#### LISTED ENTRIES
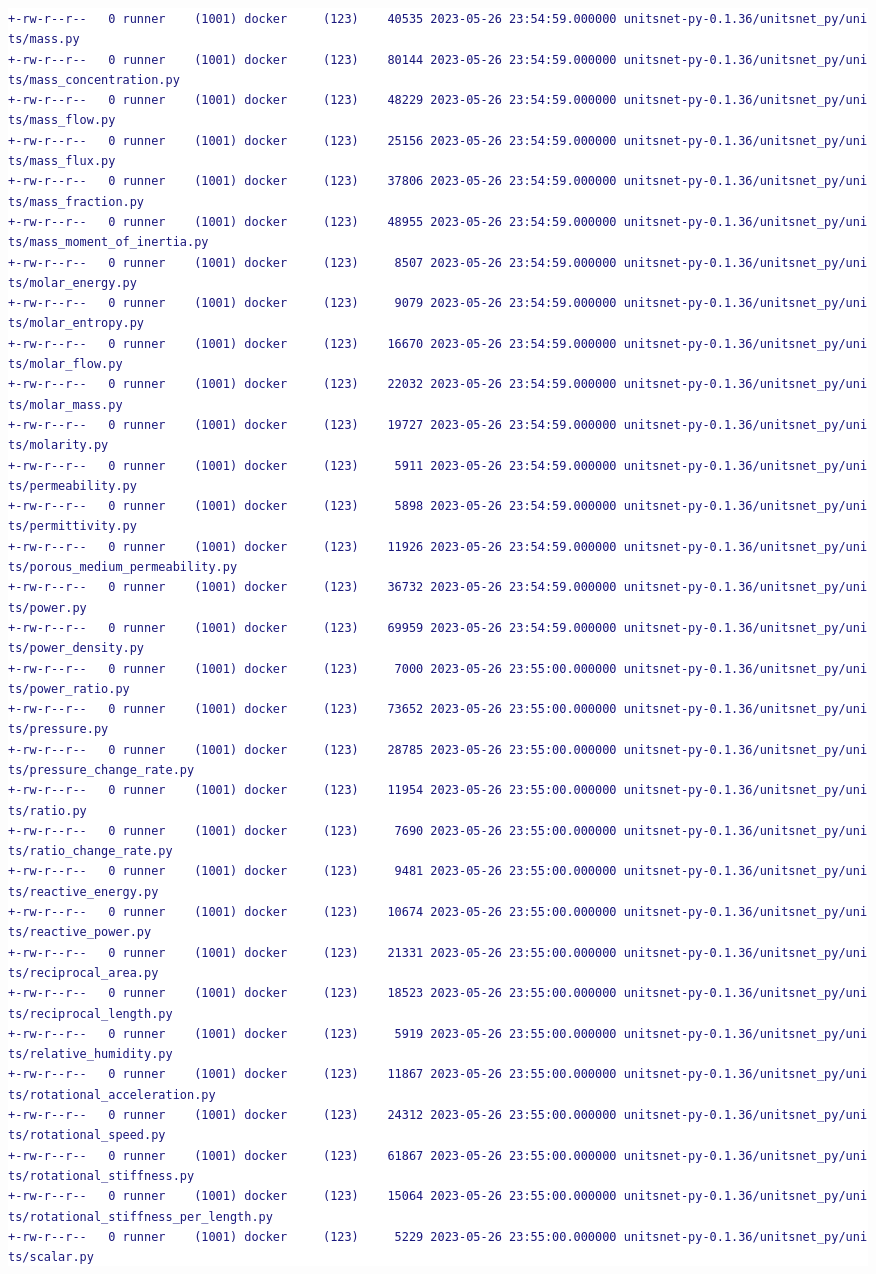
 ```diff
+-rw-r--r--   0 runner    (1001) docker     (123)    40535 2023-05-26 23:54:59.000000 unitsnet-py-0.1.36/unitsnet_py/units/mass.py
+-rw-r--r--   0 runner    (1001) docker     (123)    80144 2023-05-26 23:54:59.000000 unitsnet-py-0.1.36/unitsnet_py/units/mass_concentration.py
+-rw-r--r--   0 runner    (1001) docker     (123)    48229 2023-05-26 23:54:59.000000 unitsnet-py-0.1.36/unitsnet_py/units/mass_flow.py
+-rw-r--r--   0 runner    (1001) docker     (123)    25156 2023-05-26 23:54:59.000000 unitsnet-py-0.1.36/unitsnet_py/units/mass_flux.py
+-rw-r--r--   0 runner    (1001) docker     (123)    37806 2023-05-26 23:54:59.000000 unitsnet-py-0.1.36/unitsnet_py/units/mass_fraction.py
+-rw-r--r--   0 runner    (1001) docker     (123)    48955 2023-05-26 23:54:59.000000 unitsnet-py-0.1.36/unitsnet_py/units/mass_moment_of_inertia.py
+-rw-r--r--   0 runner    (1001) docker     (123)     8507 2023-05-26 23:54:59.000000 unitsnet-py-0.1.36/unitsnet_py/units/molar_energy.py
+-rw-r--r--   0 runner    (1001) docker     (123)     9079 2023-05-26 23:54:59.000000 unitsnet-py-0.1.36/unitsnet_py/units/molar_entropy.py
+-rw-r--r--   0 runner    (1001) docker     (123)    16670 2023-05-26 23:54:59.000000 unitsnet-py-0.1.36/unitsnet_py/units/molar_flow.py
+-rw-r--r--   0 runner    (1001) docker     (123)    22032 2023-05-26 23:54:59.000000 unitsnet-py-0.1.36/unitsnet_py/units/molar_mass.py
+-rw-r--r--   0 runner    (1001) docker     (123)    19727 2023-05-26 23:54:59.000000 unitsnet-py-0.1.36/unitsnet_py/units/molarity.py
+-rw-r--r--   0 runner    (1001) docker     (123)     5911 2023-05-26 23:54:59.000000 unitsnet-py-0.1.36/unitsnet_py/units/permeability.py
+-rw-r--r--   0 runner    (1001) docker     (123)     5898 2023-05-26 23:54:59.000000 unitsnet-py-0.1.36/unitsnet_py/units/permittivity.py
+-rw-r--r--   0 runner    (1001) docker     (123)    11926 2023-05-26 23:54:59.000000 unitsnet-py-0.1.36/unitsnet_py/units/porous_medium_permeability.py
+-rw-r--r--   0 runner    (1001) docker     (123)    36732 2023-05-26 23:54:59.000000 unitsnet-py-0.1.36/unitsnet_py/units/power.py
+-rw-r--r--   0 runner    (1001) docker     (123)    69959 2023-05-26 23:54:59.000000 unitsnet-py-0.1.36/unitsnet_py/units/power_density.py
+-rw-r--r--   0 runner    (1001) docker     (123)     7000 2023-05-26 23:55:00.000000 unitsnet-py-0.1.36/unitsnet_py/units/power_ratio.py
+-rw-r--r--   0 runner    (1001) docker     (123)    73652 2023-05-26 23:55:00.000000 unitsnet-py-0.1.36/unitsnet_py/units/pressure.py
+-rw-r--r--   0 runner    (1001) docker     (123)    28785 2023-05-26 23:55:00.000000 unitsnet-py-0.1.36/unitsnet_py/units/pressure_change_rate.py
+-rw-r--r--   0 runner    (1001) docker     (123)    11954 2023-05-26 23:55:00.000000 unitsnet-py-0.1.36/unitsnet_py/units/ratio.py
+-rw-r--r--   0 runner    (1001) docker     (123)     7690 2023-05-26 23:55:00.000000 unitsnet-py-0.1.36/unitsnet_py/units/ratio_change_rate.py
+-rw-r--r--   0 runner    (1001) docker     (123)     9481 2023-05-26 23:55:00.000000 unitsnet-py-0.1.36/unitsnet_py/units/reactive_energy.py
+-rw-r--r--   0 runner    (1001) docker     (123)    10674 2023-05-26 23:55:00.000000 unitsnet-py-0.1.36/unitsnet_py/units/reactive_power.py
+-rw-r--r--   0 runner    (1001) docker     (123)    21331 2023-05-26 23:55:00.000000 unitsnet-py-0.1.36/unitsnet_py/units/reciprocal_area.py
+-rw-r--r--   0 runner    (1001) docker     (123)    18523 2023-05-26 23:55:00.000000 unitsnet-py-0.1.36/unitsnet_py/units/reciprocal_length.py
+-rw-r--r--   0 runner    (1001) docker     (123)     5919 2023-05-26 23:55:00.000000 unitsnet-py-0.1.36/unitsnet_py/units/relative_humidity.py
+-rw-r--r--   0 runner    (1001) docker     (123)    11867 2023-05-26 23:55:00.000000 unitsnet-py-0.1.36/unitsnet_py/units/rotational_acceleration.py
+-rw-r--r--   0 runner    (1001) docker     (123)    24312 2023-05-26 23:55:00.000000 unitsnet-py-0.1.36/unitsnet_py/units/rotational_speed.py
+-rw-r--r--   0 runner    (1001) docker     (123)    61867 2023-05-26 23:55:00.000000 unitsnet-py-0.1.36/unitsnet_py/units/rotational_stiffness.py
+-rw-r--r--   0 runner    (1001) docker     (123)    15064 2023-05-26 23:55:00.000000 unitsnet-py-0.1.36/unitsnet_py/units/rotational_stiffness_per_length.py
+-rw-r--r--   0 runner    (1001) docker     (123)     5229 2023-05-26 23:55:00.000000 unitsnet-py-0.1.36/unitsnet_py/units/scalar.py
```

#### DIRECTIONS FOR THIS TASK
Each line of the listing is to be retyped exactly, and its pictures are to be dropped.

#### YOUR SOLUTION
 ```diff
+-rw-r--r--   0 runner    (1001) docker     (123)    40535 2023-05-26 23:54:59.000000 unitsnet-py-0.1.36/unitsnet_py/units/mass.py
+-rw-r--r--   0 runner    (1001) docker     (123)    80144 2023-05-26 23:54:59.000000 unitsnet-py-0.1.36/unitsnet_py/units/mass_concentration.py
+-rw-r--r--   0 runner    (1001) docker     (123)    48229 2023-05-26 23:54:59.000000 unitsnet-py-0.1.36/unitsnet_py/units/mass_flow.py
+-rw-r--r--   0 runner    (1001) docker     (123)    25156 2023-05-26 23:54:59.000000 unitsnet-py-0.1.36/unitsnet_py/units/mass_flux.py
+-rw-r--r--   0 runner    (1001) docker     (123)    37806 2023-05-26 23:54:59.000000 unitsnet-py-0.1.36/unitsnet_py/units/mass_fraction.py
+-rw-r--r--   0 runner    (1001) docker     (123)    48955 2023-05-26 23:54:59.000000 unitsnet-py-0.1.36/unitsnet_py/units/mass_moment_of_inertia.py
+-rw-r--r--   0 runner    (1001) docker     (123)     8507 2023-05-26 23:54:59.000000 unitsnet-py-0.1.36/unitsnet_py/units/molar_energy.py
+-rw-r--r--   0 runner    (1001) docker     (123)     9079 2023-05-26 23:54:59.000000 unitsnet-py-0.1.36/unitsnet_py/units/molar_entropy.py
+-rw-r--r--   0 runner    (1001) docker     (123)    16670 2023-05-26 23:54:59.000000 unitsnet-py-0.1.36/unitsnet_py/units/molar_flow.py
+-rw-r--r--   0 runner    (1001) docker     (123)    22032 2023-05-26 23:54:59.000000 unitsnet-py-0.1.36/unitsnet_py/units/molar_mass.py
+-rw-r--r--   0 runner    (1001) docker     (123)    19727 2023-05-26 23:54:59.000000 unitsnet-py-0.1.36/unitsnet_py/units/molarity.py
+-rw-r--r--   0 runner    (1001) docker     (123)     5911 2023-05-26 23:54:59.000000 unitsnet-py-0.1.36/unitsnet_py/units/permeability.py
+-rw-r--r--   0 runner    (1001) docker     (123)     5898 2023-05-26 23:54:59.000000 unitsnet-py-0.1.36/unitsnet_py/units/permittivity.py
+-rw-r--r--   0 runner    (1001) docker     (123)    11926 2023-05-26 23:54:59.000000 unitsnet-py-0.1.36/unitsnet_py/units/porous_medium_permeability.py
+-rw-r--r--   0 runner    (1001) docker     (123)    36732 2023-05-26 23:54:59.000000 unitsnet-py-0.1.36/unitsnet_py/units/power.py
+-rw-r--r--   0 runner    (1001) docker     (123)    69959 2023-05-26 23:54:59.000000 unitsnet-py-0.1.36/unitsnet_py/units/power_density.py
+-rw-r--r--   0 runner    (1001) docker     (123)     7000 2023-05-26 23:55:00.000000 unitsnet-py-0.1.36/unitsnet_py/units/power_ratio.py
+-rw-r--r--   0 runner    (1001) docker     (123)    73652 2023-05-26 23:55:00.000000 unitsnet-py-0.1.36/unitsnet_py/units/pressure.py
+-rw-r--r--   0 runner    (1001) docker     (123)    28785 2023-05-26 23:55:00.000000 unitsnet-py-0.1.36/unitsnet_py/units/pressure_change_rate.py
+-rw-r--r--   0 runner    (1001) docker     (123)    11954 2023-05-26 23:55:00.000000 unitsnet-py-0.1.36/unitsnet_py/units/ratio.py
+-rw-r--r--   0 runner    (1001) docker     (123)     7690 2023-05-26 23:55:00.000000 unitsnet-py-0.1.36/unitsnet_py/units/ratio_change_rate.py
+-rw-r--r--   0 runner    (1001) docker     (123)     9481 2023-05-26 23:55:00.000000 unitsnet-py-0.1.36/unitsnet_py/units/reactive_energy.py
+-rw-r--r--   0 runner    (1001) docker     (123)    10674 2023-05-26 23:55:00.000000 unitsnet-py-0.1.36/unitsnet_py/units/reactive_power.py
+-rw-r--r--   0 runner    (1001) docker     (123)    21331 2023-05-26 23:55:00.000000 unitsnet-py-0.1.36/unitsnet_py/units/reciprocal_area.py
+-rw-r--r--   0 runner    (1001) docker     (123)    18523 2023-05-26 23:55:00.000000 unitsnet-py-0.1.36/unitsnet_py/units/reciprocal_length.py
+-rw-r--r--   0 runner    (1001) docker     (123)     5919 2023-05-26 23:55:00.000000 unitsnet-py-0.1.36/unitsnet_py/units/relative_humidity.py
+-rw-r--r--   0 runner    (1001) docker     (123)    11867 2023-05-26 23:55:00.000000 unitsnet-py-0.1.36/unitsnet_py/units/rotational_acceleration.py
+-rw-r--r--   0 runner    (1001) docker     (123)    24312 2023-05-26 23:55:00.000000 unitsnet-py-0.1.36/unitsnet_py/units/rotational_speed.py
+-rw-r--r--   0 runner    (1001) docker     (123)    61867 2023-05-26 23:55:00.000000 unitsnet-py-0.1.36/unitsnet_py/units/rotational_stiffness.py
+-rw-r--r--   0 runner    (1001) docker     (123)    15064 2023-05-26 23:55:00.000000 unitsnet-py-0.1.36/unitsnet_py/units/rotational_stiffness_per_length.py
+-rw-r--r--   0 runner    (1001) docker     (123)     5229 2023-05-26 23:55:00.000000 unitsnet-py-0.1.36/unitsnet_py/units/scalar.py
```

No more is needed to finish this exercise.